LGBT+ Rights Ghana is a Ghanaian organization that advocates for LGBT rights in Ghana. The organization has engaged in some forms of activism including creating the Ghana Gay Blackmail List to combat the blackmail and extortion of gay men. In 2021, the organization opened its office in Accra which led to public outrage and opposition from anti-LGBT organizations in Ghana. LGBT+ Rights Ghana's Executive Director is Alex Kofi Donkor.

==Activism==
LGBT+ Rights Ghana was founded in 2018 as a cyber activism blog.

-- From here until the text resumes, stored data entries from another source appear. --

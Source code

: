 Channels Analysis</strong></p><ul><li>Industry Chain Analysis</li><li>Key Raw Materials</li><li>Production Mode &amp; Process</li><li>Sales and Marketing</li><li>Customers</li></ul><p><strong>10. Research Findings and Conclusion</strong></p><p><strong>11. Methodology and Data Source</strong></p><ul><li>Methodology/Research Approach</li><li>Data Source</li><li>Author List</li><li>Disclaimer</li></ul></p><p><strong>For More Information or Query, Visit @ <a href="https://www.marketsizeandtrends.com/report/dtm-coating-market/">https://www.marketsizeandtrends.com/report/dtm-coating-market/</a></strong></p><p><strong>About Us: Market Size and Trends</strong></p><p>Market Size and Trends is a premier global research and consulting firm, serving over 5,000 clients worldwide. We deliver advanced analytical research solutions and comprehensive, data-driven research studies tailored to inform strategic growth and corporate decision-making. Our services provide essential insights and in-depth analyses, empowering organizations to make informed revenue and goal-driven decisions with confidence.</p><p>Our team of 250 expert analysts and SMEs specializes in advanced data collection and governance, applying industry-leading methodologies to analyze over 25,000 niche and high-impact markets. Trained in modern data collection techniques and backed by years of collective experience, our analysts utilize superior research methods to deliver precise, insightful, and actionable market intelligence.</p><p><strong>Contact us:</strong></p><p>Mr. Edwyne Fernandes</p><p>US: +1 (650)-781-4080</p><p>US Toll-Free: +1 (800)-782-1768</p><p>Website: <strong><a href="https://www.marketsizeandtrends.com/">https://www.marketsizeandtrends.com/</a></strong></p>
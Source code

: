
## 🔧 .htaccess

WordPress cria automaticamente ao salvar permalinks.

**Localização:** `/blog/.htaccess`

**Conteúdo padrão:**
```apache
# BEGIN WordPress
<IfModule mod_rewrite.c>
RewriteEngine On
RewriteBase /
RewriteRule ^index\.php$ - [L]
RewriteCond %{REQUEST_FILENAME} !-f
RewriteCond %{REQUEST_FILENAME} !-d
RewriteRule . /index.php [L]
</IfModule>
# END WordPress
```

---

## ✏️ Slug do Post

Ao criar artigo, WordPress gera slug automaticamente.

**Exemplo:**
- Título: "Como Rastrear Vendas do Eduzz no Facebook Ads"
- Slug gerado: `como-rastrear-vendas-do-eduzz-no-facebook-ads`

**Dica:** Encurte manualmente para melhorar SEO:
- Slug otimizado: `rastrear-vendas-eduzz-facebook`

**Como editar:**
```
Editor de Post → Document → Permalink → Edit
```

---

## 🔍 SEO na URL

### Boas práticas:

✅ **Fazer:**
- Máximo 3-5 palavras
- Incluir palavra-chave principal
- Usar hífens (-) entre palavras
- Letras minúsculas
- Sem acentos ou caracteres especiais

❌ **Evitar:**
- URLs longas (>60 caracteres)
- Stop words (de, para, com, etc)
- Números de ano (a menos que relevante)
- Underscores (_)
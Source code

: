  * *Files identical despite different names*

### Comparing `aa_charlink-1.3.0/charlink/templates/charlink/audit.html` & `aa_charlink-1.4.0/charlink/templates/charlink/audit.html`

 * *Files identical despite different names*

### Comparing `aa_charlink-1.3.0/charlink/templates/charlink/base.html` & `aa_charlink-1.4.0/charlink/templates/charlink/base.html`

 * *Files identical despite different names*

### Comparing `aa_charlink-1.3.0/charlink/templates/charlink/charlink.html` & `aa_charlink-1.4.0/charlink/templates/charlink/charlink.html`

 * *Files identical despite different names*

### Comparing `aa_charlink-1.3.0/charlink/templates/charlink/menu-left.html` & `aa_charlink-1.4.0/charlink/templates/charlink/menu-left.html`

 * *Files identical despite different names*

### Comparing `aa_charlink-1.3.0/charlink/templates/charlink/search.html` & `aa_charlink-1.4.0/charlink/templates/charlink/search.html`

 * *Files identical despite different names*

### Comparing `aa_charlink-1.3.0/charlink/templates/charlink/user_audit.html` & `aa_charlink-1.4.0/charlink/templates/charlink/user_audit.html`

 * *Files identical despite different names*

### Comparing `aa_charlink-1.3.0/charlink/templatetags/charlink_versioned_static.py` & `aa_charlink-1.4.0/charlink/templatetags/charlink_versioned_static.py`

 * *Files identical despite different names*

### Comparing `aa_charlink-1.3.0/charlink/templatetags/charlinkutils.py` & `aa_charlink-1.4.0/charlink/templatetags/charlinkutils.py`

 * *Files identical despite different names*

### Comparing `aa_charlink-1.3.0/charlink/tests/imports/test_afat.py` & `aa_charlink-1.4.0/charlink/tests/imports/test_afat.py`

In 2020, it created a social media page called "Ghana Gay Blackmail List" to fight blackmailing and extortion of gay men by cataloguing blackmailing incidents and providing a link for LGBT persons who have been blackmailed to submit reports. Alex Kofi Donkor, Executive Director of LGBT+ Rights Ghana stated that the page was created after many LGBT Ghanaians were assaulted, threatened at gunpoint, and robbed by blackmailers, but received no assistance from the police.

In 2021, LGBT+ Rights Ghana opened its office in Accra and invited some diplomats, celebrities, activists, and LGBT+ persons to the event which was also intended to raise funds. This event caused outrage across the country. Additionally, there was opposition from anti-gay organizations which called on the government to shut down the organization and asked for the Inspector General of Police to arrest all persons associated with the organization. In response, LGBT+ Rights Ghana issued a statement asserting that LGBT persons in Ghana are entitled to human rights, including freedom of association. On 25 February, their centre was shut down by police.

In March 2021, the organization condemned the public request to criminalize LGBT rights activism in Ghana.

In June 2022, LGBT+ Rights Ghana has its billboards pulled down for being considered criminal, according to some members of parliament. The organization promises to take legal action against the illegal pulling down of its billboards.